Say how many lines of the data below have the word "sites" in them. Add nothing else.

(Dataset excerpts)
_ _ _ _

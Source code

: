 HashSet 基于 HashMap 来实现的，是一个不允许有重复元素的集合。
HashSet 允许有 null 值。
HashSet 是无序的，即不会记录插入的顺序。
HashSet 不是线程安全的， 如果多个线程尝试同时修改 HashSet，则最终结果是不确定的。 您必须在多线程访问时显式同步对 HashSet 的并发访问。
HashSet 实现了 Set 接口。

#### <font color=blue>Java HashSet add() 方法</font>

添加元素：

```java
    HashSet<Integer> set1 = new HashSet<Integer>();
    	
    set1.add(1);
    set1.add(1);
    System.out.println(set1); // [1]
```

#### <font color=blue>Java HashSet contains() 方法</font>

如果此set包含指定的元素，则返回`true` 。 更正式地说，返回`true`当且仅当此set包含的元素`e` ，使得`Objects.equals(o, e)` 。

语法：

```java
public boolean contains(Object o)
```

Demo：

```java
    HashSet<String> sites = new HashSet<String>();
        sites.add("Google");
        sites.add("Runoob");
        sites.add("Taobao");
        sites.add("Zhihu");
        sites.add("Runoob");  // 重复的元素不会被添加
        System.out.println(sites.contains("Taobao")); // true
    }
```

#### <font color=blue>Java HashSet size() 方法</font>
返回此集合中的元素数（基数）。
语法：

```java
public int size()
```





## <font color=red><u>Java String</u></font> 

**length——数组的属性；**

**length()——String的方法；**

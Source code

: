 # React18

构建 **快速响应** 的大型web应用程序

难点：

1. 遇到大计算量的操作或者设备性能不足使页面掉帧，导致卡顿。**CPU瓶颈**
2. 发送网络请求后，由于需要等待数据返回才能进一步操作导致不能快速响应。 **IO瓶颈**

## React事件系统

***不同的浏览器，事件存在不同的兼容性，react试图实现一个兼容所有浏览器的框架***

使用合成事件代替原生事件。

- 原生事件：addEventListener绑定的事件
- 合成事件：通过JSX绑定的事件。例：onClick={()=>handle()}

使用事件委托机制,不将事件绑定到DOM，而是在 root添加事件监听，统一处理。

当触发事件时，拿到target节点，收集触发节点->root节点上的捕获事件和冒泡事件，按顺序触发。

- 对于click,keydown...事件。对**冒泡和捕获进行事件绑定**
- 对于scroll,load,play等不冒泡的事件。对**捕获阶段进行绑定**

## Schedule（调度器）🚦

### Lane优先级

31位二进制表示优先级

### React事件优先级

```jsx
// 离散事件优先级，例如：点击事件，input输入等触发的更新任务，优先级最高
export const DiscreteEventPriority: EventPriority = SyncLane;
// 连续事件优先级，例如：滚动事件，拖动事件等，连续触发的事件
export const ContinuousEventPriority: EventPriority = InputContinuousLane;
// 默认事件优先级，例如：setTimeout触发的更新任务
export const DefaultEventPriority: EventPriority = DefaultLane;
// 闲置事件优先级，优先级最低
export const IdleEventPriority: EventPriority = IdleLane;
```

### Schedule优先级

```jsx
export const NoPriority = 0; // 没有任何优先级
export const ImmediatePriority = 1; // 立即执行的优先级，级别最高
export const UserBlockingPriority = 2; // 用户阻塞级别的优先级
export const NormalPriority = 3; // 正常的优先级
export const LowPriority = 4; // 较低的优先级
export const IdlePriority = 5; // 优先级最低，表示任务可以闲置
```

_ _ _ _

## Task result:
7